◆ Task description
Pictures stay out of this copy; please retype only the lines from the start of the records through the line with "- 🔭 I’m currently open for work.".

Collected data
══════
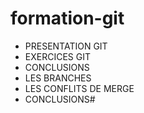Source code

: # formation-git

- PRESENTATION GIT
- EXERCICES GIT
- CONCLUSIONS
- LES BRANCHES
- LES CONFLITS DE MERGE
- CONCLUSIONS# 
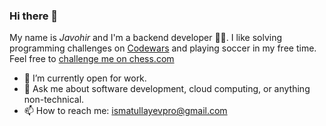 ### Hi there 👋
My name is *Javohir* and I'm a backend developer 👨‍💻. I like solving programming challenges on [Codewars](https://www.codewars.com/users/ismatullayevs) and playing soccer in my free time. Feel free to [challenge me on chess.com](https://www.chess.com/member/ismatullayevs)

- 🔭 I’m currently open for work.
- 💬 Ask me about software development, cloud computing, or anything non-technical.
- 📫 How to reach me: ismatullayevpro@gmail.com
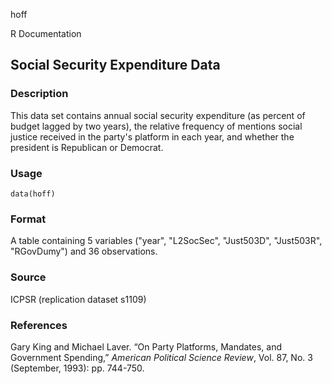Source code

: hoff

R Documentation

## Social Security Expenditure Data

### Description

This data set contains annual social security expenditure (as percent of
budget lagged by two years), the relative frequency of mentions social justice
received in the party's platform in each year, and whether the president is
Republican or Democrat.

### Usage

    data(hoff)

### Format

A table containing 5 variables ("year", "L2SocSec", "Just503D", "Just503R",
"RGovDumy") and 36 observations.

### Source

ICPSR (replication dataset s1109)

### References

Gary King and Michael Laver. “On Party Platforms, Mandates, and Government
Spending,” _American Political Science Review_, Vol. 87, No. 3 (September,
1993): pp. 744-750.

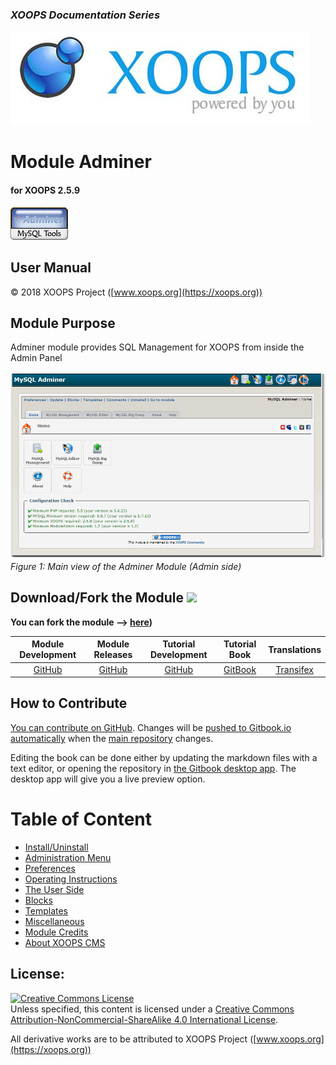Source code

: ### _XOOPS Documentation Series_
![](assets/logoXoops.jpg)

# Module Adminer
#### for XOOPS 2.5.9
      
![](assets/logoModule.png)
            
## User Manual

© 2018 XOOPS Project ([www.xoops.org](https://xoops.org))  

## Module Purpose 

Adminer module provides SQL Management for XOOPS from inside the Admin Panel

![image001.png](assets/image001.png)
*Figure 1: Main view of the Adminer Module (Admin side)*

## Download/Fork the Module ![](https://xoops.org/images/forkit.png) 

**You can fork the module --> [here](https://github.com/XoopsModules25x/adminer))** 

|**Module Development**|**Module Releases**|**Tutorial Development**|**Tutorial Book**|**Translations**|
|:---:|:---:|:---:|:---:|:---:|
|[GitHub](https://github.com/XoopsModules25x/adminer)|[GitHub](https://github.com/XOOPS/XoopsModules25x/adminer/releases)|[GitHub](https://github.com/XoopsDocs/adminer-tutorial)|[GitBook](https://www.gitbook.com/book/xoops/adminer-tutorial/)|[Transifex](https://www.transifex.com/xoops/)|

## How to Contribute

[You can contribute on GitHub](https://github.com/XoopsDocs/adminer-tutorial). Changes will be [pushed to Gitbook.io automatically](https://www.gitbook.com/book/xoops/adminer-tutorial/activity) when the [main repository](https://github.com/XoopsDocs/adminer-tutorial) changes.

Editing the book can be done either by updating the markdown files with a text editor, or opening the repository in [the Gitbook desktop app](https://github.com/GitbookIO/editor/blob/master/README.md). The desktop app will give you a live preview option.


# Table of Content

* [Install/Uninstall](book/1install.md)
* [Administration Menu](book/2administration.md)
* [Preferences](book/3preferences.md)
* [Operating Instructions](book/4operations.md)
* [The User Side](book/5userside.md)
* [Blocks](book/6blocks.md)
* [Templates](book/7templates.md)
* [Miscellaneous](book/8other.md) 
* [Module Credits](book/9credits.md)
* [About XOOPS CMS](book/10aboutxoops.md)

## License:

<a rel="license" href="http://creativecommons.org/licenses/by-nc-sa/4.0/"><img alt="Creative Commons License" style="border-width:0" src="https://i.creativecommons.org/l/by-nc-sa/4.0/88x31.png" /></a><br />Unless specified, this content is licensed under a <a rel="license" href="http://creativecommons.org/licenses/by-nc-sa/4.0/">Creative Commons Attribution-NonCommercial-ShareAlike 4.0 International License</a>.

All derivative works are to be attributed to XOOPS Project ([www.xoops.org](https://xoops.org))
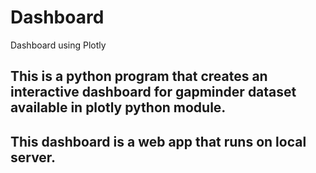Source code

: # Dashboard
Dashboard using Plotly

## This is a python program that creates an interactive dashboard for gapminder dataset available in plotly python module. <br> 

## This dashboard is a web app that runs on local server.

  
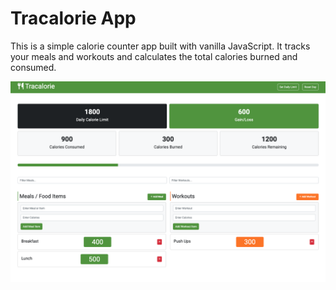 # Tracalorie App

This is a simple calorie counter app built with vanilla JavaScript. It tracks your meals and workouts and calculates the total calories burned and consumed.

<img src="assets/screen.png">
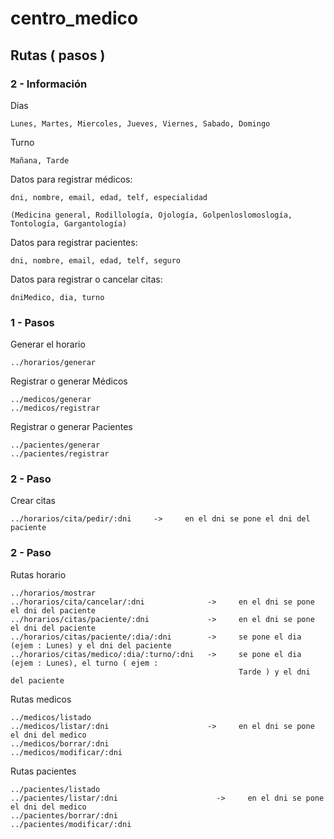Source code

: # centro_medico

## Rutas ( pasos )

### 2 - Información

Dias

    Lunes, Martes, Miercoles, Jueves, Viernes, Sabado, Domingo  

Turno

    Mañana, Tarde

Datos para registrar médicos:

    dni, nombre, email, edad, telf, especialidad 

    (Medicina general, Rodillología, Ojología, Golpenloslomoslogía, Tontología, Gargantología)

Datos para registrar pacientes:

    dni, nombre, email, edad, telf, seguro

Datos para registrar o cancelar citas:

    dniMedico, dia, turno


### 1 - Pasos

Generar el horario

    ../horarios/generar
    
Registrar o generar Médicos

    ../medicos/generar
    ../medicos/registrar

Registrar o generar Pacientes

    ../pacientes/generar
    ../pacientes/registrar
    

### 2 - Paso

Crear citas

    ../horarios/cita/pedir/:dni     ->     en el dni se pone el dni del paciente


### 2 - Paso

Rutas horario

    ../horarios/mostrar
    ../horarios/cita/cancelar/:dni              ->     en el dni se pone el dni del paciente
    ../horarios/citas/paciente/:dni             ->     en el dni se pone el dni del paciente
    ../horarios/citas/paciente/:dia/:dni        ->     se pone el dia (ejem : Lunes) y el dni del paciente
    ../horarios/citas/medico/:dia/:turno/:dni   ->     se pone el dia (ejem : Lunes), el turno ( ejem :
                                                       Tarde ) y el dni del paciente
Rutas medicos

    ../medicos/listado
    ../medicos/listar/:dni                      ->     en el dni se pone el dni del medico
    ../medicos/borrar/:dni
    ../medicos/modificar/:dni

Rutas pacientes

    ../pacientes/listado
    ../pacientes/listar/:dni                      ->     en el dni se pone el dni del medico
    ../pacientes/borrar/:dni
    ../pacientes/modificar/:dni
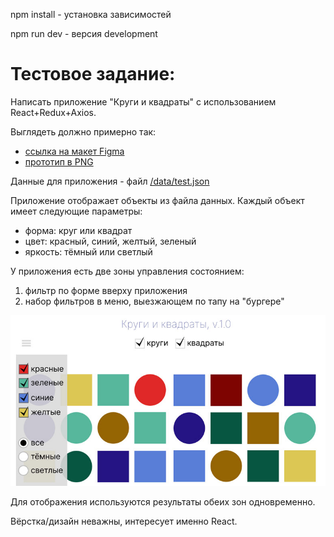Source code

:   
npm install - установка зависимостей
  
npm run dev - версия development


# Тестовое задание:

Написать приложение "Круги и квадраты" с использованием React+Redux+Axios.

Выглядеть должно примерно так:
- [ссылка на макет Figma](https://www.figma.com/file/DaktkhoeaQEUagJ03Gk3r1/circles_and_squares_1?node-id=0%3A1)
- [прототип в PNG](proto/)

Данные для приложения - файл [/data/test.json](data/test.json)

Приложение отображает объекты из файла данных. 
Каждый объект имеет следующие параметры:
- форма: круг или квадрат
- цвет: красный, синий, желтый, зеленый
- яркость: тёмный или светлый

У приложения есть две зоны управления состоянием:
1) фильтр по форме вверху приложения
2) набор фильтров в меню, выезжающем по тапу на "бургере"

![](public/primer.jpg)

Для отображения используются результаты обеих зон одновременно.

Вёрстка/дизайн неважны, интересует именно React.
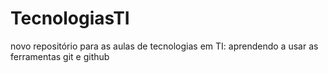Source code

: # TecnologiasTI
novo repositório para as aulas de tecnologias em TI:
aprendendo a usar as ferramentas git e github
══════
◆ Reply
Source code

: # formation-git

- PRESENTATION GIT
- EXERCICES GIT
- CONCLUSIONS
- LES BRANCHES
- LES CONFLITS DE MERGE
- CONCLUSIONS# 
 ### Hi there 👋
My name is *Javohir* and I'm a backend developer 👨‍💻. I like solving programming challenges on [Codewars](https://www.codewars.com/users/ismatullayevs) and playing soccer in my free time. Feel free to [challenge me on chess.com](https://www.chess.com/member/ismatullayevs)

- 🔭 I’m currently open for work.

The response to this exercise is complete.